— What the task requires —
Write out each line of the entries exactly, starting at the first and finishing with the line that contains "- One or more".

■ ■ ■ ■

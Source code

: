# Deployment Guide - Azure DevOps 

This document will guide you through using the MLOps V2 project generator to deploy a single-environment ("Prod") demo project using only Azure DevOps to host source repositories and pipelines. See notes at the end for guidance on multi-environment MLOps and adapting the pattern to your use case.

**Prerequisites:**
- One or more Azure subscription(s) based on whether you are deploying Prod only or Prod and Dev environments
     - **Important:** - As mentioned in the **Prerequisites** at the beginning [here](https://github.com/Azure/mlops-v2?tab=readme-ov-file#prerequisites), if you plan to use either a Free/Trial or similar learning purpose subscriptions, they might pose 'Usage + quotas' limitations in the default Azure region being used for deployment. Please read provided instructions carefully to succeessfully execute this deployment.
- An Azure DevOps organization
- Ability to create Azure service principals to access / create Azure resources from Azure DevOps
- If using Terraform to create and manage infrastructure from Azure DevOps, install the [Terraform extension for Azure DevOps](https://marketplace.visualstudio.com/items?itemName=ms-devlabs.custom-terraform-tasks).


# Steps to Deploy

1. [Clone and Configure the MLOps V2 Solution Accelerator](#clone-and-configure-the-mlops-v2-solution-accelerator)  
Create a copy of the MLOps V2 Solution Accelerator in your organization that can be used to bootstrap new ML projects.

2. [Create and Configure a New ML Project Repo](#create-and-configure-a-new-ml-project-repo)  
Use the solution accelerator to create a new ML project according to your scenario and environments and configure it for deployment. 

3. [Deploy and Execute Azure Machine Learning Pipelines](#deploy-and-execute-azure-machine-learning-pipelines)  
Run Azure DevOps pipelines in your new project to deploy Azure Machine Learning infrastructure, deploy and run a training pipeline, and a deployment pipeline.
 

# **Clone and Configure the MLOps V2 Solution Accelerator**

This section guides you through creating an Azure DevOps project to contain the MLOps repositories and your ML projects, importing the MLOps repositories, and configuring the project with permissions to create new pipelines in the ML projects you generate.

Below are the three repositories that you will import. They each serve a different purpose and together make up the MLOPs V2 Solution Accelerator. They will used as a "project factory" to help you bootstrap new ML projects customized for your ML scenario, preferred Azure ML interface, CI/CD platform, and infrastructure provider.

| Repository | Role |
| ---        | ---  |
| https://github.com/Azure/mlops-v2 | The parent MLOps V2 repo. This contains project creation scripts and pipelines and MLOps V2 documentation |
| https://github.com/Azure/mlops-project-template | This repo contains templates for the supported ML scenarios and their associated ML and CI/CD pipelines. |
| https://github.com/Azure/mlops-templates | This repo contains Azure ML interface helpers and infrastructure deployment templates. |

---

■ ■ ■ ■

— Your response —
Source code

:# Deployment Guide - Azure DevOps 

This document will guide you through using the MLOps V2 project generator to deploy a single-environment ("Prod") demo project using only Azure DevOps to host source repositories and pipelines. See notes at the end for guidance on multi-environment MLOps and adapting the pattern to your use case.

**Prerequisites:**
- One or more Azure subscription(s) based on whether you are deploying Prod only or Prod and Dev environments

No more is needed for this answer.